Can we please stop equating a local school district’s decision not to circulate The Catcher In The Rye in grade schools with the Nazis executing people for trying to smuggle The Moon Is Down into Holland? Because any parent who desperately wants his 10 year old daughter to read about Holden Caulfield’s extended pity party can just go down to the local Barnes & Nobel and buy her a copy.
Also, with the rise of the Internet (not to be confused with the Rise of SkyNet), and the Internet as it is available today in the United States, books that are unavailable locally, in physical form, can still be obtained. And I’m sure that those nations which do severely monitor their citizens’ Internet use have censorship programs in place.
I personally have never gone into a library and ordered a “banned book” from the Interlibrary Loan Program. Would my home library refuse to do it? Hmmmm. Thanks for making me think. Again.

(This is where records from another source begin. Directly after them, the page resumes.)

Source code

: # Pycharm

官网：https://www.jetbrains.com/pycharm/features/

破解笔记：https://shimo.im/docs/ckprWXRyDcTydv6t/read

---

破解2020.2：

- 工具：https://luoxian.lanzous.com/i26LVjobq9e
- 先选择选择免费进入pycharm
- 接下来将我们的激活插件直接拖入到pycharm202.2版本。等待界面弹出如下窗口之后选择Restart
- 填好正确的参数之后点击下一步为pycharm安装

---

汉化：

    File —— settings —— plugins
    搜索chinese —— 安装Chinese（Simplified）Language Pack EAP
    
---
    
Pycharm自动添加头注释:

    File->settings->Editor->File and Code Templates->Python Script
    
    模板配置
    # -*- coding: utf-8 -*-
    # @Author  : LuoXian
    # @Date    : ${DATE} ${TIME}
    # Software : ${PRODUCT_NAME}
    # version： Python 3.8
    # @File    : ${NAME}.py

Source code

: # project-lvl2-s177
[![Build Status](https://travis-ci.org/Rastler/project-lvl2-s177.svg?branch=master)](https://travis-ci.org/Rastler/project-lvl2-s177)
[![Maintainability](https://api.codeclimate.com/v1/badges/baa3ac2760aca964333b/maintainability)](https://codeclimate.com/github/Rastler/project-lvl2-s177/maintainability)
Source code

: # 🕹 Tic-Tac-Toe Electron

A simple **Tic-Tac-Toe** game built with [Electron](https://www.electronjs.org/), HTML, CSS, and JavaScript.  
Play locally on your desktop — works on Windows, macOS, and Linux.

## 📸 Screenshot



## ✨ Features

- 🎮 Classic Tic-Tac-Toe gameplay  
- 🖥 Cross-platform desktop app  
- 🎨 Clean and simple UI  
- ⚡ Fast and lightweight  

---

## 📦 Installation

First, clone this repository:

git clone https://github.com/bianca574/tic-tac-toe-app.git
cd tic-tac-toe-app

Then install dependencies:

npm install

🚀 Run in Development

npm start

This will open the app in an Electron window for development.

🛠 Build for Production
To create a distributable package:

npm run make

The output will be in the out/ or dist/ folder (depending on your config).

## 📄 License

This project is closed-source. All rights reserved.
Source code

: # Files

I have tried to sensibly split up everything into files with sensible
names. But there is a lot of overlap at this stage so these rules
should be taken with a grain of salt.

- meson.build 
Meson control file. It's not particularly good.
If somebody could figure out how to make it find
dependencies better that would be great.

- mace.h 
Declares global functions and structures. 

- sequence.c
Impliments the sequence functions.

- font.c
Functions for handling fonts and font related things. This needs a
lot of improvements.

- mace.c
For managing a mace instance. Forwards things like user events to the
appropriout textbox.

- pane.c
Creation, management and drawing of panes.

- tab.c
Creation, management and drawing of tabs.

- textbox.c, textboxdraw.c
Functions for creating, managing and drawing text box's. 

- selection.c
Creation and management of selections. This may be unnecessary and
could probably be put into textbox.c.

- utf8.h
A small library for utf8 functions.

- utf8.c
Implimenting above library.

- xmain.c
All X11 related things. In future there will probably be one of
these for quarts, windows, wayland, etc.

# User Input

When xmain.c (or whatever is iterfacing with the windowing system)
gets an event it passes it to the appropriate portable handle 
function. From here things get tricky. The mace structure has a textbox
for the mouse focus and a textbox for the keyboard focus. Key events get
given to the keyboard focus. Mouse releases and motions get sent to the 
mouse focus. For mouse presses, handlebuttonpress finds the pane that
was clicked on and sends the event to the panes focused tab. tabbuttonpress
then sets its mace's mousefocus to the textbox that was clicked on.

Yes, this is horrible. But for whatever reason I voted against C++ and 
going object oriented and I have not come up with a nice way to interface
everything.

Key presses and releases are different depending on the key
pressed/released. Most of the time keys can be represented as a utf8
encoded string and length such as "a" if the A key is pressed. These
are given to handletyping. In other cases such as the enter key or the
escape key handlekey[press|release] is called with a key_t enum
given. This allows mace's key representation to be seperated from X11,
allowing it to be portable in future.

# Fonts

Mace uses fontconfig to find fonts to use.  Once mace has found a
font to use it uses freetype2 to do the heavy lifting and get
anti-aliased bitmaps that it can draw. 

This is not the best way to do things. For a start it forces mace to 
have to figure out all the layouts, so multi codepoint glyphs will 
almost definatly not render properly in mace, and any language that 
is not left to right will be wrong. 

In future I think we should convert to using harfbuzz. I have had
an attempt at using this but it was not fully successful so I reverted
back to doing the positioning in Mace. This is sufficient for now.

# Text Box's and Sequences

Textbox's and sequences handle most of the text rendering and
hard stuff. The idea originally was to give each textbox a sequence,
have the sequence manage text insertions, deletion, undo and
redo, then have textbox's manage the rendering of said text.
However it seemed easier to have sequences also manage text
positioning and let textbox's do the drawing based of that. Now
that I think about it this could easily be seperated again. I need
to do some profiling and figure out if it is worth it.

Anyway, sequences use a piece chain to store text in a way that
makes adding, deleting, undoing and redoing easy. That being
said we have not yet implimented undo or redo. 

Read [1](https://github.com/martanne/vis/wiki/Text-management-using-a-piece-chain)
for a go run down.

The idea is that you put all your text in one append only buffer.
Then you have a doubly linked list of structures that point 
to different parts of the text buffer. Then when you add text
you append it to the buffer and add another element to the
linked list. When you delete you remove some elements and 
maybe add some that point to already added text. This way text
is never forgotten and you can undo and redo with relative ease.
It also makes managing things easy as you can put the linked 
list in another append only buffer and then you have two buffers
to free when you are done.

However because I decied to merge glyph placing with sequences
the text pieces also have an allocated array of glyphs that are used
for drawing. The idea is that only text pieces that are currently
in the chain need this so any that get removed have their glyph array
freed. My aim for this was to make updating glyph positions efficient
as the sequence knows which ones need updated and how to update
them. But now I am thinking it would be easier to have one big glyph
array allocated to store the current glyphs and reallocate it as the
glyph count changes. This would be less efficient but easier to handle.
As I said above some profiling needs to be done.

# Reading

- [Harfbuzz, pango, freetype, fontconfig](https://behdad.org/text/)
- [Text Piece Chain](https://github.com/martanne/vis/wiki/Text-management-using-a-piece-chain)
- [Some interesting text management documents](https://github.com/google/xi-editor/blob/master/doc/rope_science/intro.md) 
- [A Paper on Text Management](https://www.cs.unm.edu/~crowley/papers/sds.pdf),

Librarians try to follow the codes of the ALA, the first principle of which is to provide access to all requested materials for any registered adult patron that asks. If it isn’t available in the local collection, they will act to obtain it. No reputable Public Library would ever refuse. Librarians have regularly defied restrictive local ordinances and even court orders to provide access to “banned books” requested by patrons. For-profit college libraries and those within institutions such as churches or hospitals are private though, not subject to the rules of the ALA.
school board libraries do ban books and the US bans the most books ie not letting them into the country
School libraries can’t keep anyone from reading a book, so they can’t ban a book. They can refuse to make a book available, but there are other places that students can get books.
Governments can and do ban books, you’re right about that.
of course I’m correct 😀
I KNOW RIGHT!?!
I love it. I was having a similar argument with someone just the other day.